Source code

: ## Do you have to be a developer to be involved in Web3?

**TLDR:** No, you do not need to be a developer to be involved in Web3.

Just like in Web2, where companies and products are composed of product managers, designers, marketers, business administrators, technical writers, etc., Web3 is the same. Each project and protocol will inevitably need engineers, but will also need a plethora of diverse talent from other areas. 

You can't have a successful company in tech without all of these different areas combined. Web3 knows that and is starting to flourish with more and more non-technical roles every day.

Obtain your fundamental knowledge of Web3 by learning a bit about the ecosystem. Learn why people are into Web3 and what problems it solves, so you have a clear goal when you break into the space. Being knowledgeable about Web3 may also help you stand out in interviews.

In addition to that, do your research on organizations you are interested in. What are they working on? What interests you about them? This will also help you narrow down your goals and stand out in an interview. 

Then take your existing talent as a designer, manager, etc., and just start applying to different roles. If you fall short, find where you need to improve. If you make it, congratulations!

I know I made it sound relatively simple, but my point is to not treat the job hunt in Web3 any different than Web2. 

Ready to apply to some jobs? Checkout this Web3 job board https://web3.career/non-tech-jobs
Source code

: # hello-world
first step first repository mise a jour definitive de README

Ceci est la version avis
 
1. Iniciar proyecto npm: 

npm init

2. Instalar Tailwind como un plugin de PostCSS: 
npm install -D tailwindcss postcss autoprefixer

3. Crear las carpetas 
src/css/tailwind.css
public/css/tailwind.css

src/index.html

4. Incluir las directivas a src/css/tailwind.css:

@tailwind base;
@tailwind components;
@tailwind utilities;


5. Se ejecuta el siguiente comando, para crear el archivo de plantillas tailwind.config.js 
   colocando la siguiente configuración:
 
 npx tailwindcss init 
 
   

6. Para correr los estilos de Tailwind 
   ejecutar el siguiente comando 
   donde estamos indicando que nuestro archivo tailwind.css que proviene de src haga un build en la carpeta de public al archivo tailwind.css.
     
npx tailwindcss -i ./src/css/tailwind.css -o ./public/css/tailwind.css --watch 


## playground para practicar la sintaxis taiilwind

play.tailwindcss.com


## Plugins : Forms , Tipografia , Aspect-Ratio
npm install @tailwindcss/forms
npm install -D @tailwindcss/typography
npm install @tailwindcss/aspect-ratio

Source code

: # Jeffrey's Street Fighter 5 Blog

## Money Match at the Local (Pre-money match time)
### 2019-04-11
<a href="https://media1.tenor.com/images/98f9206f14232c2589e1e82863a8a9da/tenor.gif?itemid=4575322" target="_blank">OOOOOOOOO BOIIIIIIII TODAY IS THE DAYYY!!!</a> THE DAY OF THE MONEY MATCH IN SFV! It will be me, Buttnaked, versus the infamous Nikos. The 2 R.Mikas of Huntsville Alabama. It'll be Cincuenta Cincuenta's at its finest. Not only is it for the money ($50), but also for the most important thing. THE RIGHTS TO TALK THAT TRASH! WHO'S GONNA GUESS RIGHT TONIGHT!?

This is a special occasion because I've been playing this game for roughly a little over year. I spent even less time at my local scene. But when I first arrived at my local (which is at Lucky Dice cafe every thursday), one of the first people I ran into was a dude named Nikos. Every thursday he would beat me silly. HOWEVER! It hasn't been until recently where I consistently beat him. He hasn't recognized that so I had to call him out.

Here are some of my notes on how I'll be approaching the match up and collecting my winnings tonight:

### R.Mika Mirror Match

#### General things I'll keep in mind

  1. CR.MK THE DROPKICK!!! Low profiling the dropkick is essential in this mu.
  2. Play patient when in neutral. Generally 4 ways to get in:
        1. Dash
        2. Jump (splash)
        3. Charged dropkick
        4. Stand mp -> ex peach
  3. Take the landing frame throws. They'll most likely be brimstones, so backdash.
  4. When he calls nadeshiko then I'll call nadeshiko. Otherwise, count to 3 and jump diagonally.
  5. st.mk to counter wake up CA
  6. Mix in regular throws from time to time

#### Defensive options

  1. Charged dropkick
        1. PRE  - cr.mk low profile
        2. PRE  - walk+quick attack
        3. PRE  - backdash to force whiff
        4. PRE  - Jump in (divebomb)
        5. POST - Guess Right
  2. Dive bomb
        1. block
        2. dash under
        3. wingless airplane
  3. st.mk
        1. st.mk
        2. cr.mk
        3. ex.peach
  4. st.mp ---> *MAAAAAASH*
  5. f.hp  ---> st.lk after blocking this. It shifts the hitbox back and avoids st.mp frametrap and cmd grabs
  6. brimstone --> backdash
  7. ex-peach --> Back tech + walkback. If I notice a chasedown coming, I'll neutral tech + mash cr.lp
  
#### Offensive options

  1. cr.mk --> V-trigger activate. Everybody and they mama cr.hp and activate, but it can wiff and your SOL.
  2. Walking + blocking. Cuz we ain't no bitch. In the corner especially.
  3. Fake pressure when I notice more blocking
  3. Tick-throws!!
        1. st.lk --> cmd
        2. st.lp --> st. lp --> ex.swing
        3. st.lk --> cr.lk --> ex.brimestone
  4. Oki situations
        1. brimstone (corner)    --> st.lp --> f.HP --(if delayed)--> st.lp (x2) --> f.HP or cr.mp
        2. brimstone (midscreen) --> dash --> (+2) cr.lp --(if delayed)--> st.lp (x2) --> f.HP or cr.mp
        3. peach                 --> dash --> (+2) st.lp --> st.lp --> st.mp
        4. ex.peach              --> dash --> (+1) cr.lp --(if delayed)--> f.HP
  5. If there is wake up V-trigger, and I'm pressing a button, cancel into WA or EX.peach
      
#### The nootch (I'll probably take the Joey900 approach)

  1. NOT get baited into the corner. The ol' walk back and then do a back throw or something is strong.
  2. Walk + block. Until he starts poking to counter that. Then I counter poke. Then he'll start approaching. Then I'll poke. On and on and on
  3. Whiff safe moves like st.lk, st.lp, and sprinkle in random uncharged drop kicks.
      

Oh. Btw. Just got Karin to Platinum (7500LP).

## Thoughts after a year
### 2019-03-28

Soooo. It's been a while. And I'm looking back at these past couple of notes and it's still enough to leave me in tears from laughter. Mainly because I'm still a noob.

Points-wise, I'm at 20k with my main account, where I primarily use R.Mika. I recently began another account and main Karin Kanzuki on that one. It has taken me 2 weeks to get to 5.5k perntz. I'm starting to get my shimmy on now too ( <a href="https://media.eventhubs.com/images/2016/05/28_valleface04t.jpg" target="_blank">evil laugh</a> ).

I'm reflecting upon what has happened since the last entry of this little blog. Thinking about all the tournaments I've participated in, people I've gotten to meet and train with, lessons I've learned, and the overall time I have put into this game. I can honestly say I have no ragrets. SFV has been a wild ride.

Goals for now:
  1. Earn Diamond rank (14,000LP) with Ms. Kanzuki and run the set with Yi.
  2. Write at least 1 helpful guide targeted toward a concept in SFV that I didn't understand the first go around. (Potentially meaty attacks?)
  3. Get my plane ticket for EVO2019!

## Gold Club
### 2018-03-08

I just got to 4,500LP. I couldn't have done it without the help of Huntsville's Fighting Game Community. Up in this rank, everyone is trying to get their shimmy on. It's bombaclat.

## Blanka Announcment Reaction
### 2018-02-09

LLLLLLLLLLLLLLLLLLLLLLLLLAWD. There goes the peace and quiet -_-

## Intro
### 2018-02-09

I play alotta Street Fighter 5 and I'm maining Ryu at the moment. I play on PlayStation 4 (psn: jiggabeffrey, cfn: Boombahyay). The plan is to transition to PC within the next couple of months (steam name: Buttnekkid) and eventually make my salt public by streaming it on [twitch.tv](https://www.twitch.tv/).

--------------------------------

__Directions__.
A copy of each line above that holds the word "archivo" is the expected answer.

__Output for this exercise__.
5. Se ejecuta el siguiente comando, para crear el archivo de plantillas tailwind.config.js 
   donde estamos indicando que nuestro archivo tailwind.css que proviene de src haga un build en la carpeta de public al archivo tailwind.css.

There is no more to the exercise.